Dear Editor,
According to the cancer stem cell (CSC) hypothesis, cancer cells are organized in a hierarchical manner (Reya et al., 2001). Indeed, the differentiation state of cancer cells has been linked to their proliferative potential, drug response, and ability to metastasize (Clevers, 2011). Targeting self-renewing, undifferentiated cancer cells could therefore be of importance for the success of cancer therapies. A classical case of a tumor composed of undifferentiated and differentiated cells is the tumor induced by pluripotent stem cells (PSCs) (Ben-David and Benvenisty, 2011). We have recently identified several small molecules termed pluripotent-specific inhibitors (PluriSIns) that selectively target undifferentiated tumorigenic PSCs (Ben-David et al., 2013). Several of these compounds, including PluriSIn#1, inhibit the activity of stearoyl-coA desaturase (SCD1) (Ben-David et al., 2013). SCD1 is an endoplasmic reticulum (ER)-membrane protein that plays a key role in the biosynthesis of the mono-unsaturated fatty acid oleate. This novel metabolic vulnerability is in line with the unique metabolome described in PSCs (Panopoulos et al., 2012).

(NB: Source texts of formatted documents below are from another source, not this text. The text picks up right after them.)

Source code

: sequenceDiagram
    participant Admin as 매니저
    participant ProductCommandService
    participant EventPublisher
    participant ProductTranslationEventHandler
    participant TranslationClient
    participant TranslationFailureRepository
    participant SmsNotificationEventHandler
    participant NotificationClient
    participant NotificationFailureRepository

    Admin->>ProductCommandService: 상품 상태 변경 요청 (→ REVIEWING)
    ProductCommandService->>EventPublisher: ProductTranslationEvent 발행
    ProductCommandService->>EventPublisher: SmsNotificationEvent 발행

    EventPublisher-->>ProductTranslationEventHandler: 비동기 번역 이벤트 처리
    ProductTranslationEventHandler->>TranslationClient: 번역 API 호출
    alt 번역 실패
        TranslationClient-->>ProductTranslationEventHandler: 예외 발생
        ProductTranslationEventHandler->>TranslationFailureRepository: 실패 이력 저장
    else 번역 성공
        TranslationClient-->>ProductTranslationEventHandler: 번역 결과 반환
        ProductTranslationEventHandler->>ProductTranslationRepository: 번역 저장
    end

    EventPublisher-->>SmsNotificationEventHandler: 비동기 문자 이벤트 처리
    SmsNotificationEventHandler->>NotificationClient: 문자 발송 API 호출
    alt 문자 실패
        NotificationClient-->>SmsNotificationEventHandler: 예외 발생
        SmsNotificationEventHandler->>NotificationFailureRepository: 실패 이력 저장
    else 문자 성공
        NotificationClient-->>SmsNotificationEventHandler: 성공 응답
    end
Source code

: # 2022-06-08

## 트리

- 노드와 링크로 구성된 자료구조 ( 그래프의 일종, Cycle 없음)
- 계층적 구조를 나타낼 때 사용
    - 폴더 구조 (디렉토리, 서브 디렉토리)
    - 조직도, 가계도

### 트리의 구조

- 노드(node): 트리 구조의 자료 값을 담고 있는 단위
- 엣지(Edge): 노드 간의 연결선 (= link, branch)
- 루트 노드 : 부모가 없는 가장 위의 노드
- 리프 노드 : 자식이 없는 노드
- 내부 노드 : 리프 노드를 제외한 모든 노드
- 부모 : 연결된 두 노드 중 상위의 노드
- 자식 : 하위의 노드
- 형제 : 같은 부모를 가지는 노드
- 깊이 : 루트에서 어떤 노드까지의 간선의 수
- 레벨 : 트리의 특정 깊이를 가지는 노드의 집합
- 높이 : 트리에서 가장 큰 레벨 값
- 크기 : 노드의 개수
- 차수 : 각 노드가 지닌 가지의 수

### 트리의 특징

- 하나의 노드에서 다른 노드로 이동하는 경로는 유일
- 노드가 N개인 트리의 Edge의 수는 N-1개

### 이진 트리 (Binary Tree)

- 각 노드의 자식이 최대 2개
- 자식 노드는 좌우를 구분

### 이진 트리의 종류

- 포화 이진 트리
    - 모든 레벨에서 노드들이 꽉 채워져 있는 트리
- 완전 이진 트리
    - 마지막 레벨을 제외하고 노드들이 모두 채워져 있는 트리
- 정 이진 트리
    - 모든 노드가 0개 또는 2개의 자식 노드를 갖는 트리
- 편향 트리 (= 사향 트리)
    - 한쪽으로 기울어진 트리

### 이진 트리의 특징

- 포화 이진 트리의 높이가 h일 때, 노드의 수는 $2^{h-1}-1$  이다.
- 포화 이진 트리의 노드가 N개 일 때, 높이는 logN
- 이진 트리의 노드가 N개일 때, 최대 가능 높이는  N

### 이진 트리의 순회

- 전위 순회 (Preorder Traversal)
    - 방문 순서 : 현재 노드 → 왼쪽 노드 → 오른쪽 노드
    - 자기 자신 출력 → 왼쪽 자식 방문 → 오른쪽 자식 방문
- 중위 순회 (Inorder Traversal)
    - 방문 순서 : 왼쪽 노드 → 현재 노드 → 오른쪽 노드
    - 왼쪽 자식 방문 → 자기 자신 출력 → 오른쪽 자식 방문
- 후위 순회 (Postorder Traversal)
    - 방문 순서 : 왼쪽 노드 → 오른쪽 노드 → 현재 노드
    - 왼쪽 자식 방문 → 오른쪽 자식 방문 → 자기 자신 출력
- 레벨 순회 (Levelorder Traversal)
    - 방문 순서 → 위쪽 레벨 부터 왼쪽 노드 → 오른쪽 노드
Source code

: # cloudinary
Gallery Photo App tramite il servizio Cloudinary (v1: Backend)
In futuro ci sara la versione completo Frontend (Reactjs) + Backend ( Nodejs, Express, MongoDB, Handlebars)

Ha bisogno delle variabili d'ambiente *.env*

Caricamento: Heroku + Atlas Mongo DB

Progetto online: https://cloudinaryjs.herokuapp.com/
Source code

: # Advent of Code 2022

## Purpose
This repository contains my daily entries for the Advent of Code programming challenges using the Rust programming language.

Inhibition of SCD1 was previously suggested as a potential cancer therapy (Hess et al., 2010; Minville-Walz et al., 2010; Roongta et al., 2011); however, why some cancer cells are highly sensitive to SCD1 inhibition, whereas others are completely resistant to it, remains unknown. As undifferentiated human PSCs were highly sensitive to SCD1 inhibition and rapidly lost this sensitivity upon differentiation (Ben-David et al., 2013), and the processes of pluripotency induction and oncogenic transformation share many characteristics (Ben-David and Benvenisty, 2011), we speculated that the sensitivity of some cancer cells to SCD1 inhibition might be related to their differentiation state as well.